We again execute our optimizer 1,000 times on the same Ubuntu 18.04.2 machine and find an average convergence time of 12.9 ms. The optimizer discovers a setting that results in 6,323.93 ETH profit for the adversary. This results in a gain of 1.1M USD instead of about 600k USD for the attack that took place.
The current generation of DeFi had developed organically, without much scrutiny when it comes to financial security; it, therefore, presents an interesting security challenge to confront. DeFi, on the one hand welcomes innovation and the advent of new protocols, such as MakerDAO, Compound, and Uniswap. On the other hand, despite a great deal of effort spent on trying to secure smart contacts, and to avoid various forms of market manipulation, etc., there has been little-to-no effort to secure entire protocols.

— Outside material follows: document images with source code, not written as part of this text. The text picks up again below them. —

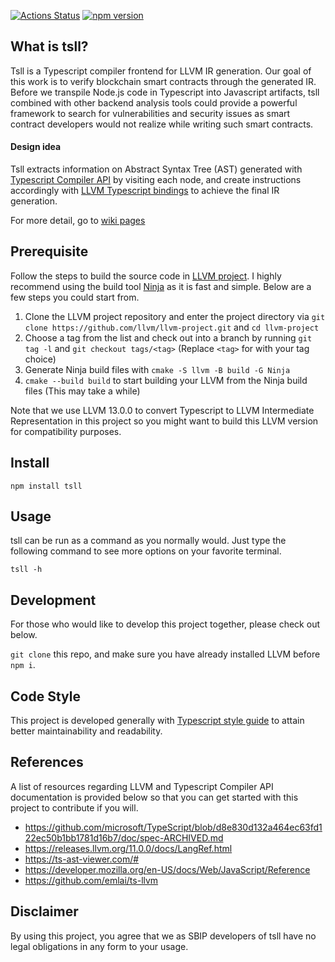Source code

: [![Actions Status](https://github.com/sbip-sg/tsll/workflows/CI/badge.svg)](https://github.com/sbip-sg/tsll/actions)
[![npm version](https://badge.fury.io/js/tsll.svg)](https://badge.fury.io/js/tsll)
## What is tsll?
Tsll is a Typescript compiler frontend for LLVM IR generation. Our goal of this work is to verify blockchain smart contracts through the generated IR. Before we transpile Node.js code in Typescript into Javascript artifacts, tsll combined with other backend analysis tools could provide a powerful framework to search for vulnerabilities and security issues as smart contract developers would not realize while writing such smart contracts.

#### **Design idea**
Tsll extracts information on Abstract Syntax Tree (AST) generated with [Typescript Compiler API](https://github.com/Microsoft/TypeScript/wiki/Using-the-Compiler-API) by visiting each node, and create instructions accordingly with [LLVM Typescript bindings](https://github.com/sbip-sg/llvm-node) to achieve the final IR generation.

For more detail, go to [wiki pages](https://github.com/sbip-sg/tsll/wiki)

## **Prerequisite**
Follow the steps to build the source code in [LLVM project](https://github.com/llvm/llvm-project). I highly recommend using the build tool [Ninja](https://ninja-build.org/) as it is fast and simple. Below are a few steps you could start from.

1. Clone the LLVM project repository and enter the project  directory via
`git clone https://github.com/llvm/llvm-project.git` and
`cd llvm-project`
2. Choose a tag from the list and check out into a branch by running `git tag -l` and `git checkout tags/<tag>` (Replace `<tag>` for with your tag choice)
3. Generate Ninja build files with `cmake -S llvm -B build -G Ninja`
4. `cmake --build build` to start building your LLVM from the Ninja build files (This may take a while)

Note that we use LLVM 13.0.0 to convert Typescript to LLVM Intermediate Representation in this project so you might want to build this LLVM version for compatibility purposes.

## Install
```
npm install tsll
```
## Usage
tsll can be run as a command as you normally would. Just type the following command to see more options on your favorite terminal.
```
tsll -h
```
## Development
For those who would like to develop this project together, please check out below.

`git clone` this repo, and make sure you have already installed LLVM before `npm i`.

## Code Style
This project is developed generally with [Typescript style guide](https://google.github.io/styleguide/tsguide.html) to attain better maintainability and readability.
## References
A list of resources regarding LLVM and Typescript Compiler API documentation is provided below so that you can get started with this project to contribute if you will.
- https://github.com/microsoft/TypeScript/blob/d8e830d132a464ec63fd122ec50b1bb1781d16b7/doc/spec-ARCHIVED.md
- https://releases.llvm.org/11.0.0/docs/LangRef.html
- https://ts-ast-viewer.com/#
- https://developer.mozilla.org/en-US/docs/Web/JavaScript/Reference
- https://github.com/emlai/ts-llvm

## Disclaimer
By using this project, you agree that we as SBIP developers of tsll have no legal obligations in any form to your usage.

As such, DeFi protocols join the ecosystem, which leads to both exploits against protocols themselves as well as multi-step attacks that utilize several protocols (see above). In a certain poignant way, this highlights the fact that a DeFi, lacking a central authority that would enforce a strong security posture, is ultimately vulnerable to a multitude of attacks effectively by design. Flash loans are merely a mechanism that accelerates these attacks. It does so by requiring no collateral (except for the minor gas costs), which, in a certain way, democratizes the attack, opening this strategy to the masses. However, it is quite likely that there will be other mechanisms invented that will enable further, potentially even more devastating, attacks in the near future.
It is somewhat unclear how to perform responsible disclosure within DeFi, given that the underlying vulnerability and victim are not always perfectly clear and that there is a lack of security standards to apply. We reached out to Aave, Kyber, and Uniswap to disclose the contents of this work.
An interesting question remains whether we can qualify the use of flash loans, as clearly malicious (or clearly benign). We believe this is a difficult question to answer and prefer to withhold the value judgement. The two attacks described are clearly malicious: pump and arbitrate involves manipulating the WBTC/ETH price on Uniswap; the oracle manipulation attack involves price oracle by manipulatively lowering the price of ETH against sUSD on Kyber. However, the arbitrage mechanism in general is not malicious --- it is merely a consequence of the decentralized nature of the DeFi ecosystem, where many exchanges and DEXs are allowed to exist without much coordination with each other. As such, arbitrage will continue to exist as a phenomenon, with good and bad consequences.
The main attraction of flash loans stems from them not requiring a collateral that needs to be raised. One can, however, wonder whether extra capital would make the attacks we focus on more potent and the ROI greater. Based on our results, extra collateral for the two attacks presented would not increase the ROI, as the liquidity constraints of the intermediate protocols do not allow for a higher impact.
Here we discuss several potential defenses. However, we would be the first to admit that these are not foolproof and come with potential downsides that would significantly hamper normal interactions.
In the future, we anticipate DeFi protocols eventually starting to comply with a higher standard of security testing, both within the protocol itself, as well as part of integration testing into the DeFi ecosystem. We believe that eventually, this may lead to some form of DeFi standards where it comes to financial security, similar to what is imposed on banks and other financial institutions in traditional centralized (government-controlled) finance.
We anticipate that either whole-system penetration testing or an analytical approach of modeling the space of possibilities like in this work are two ways to improve future DeFi protocols.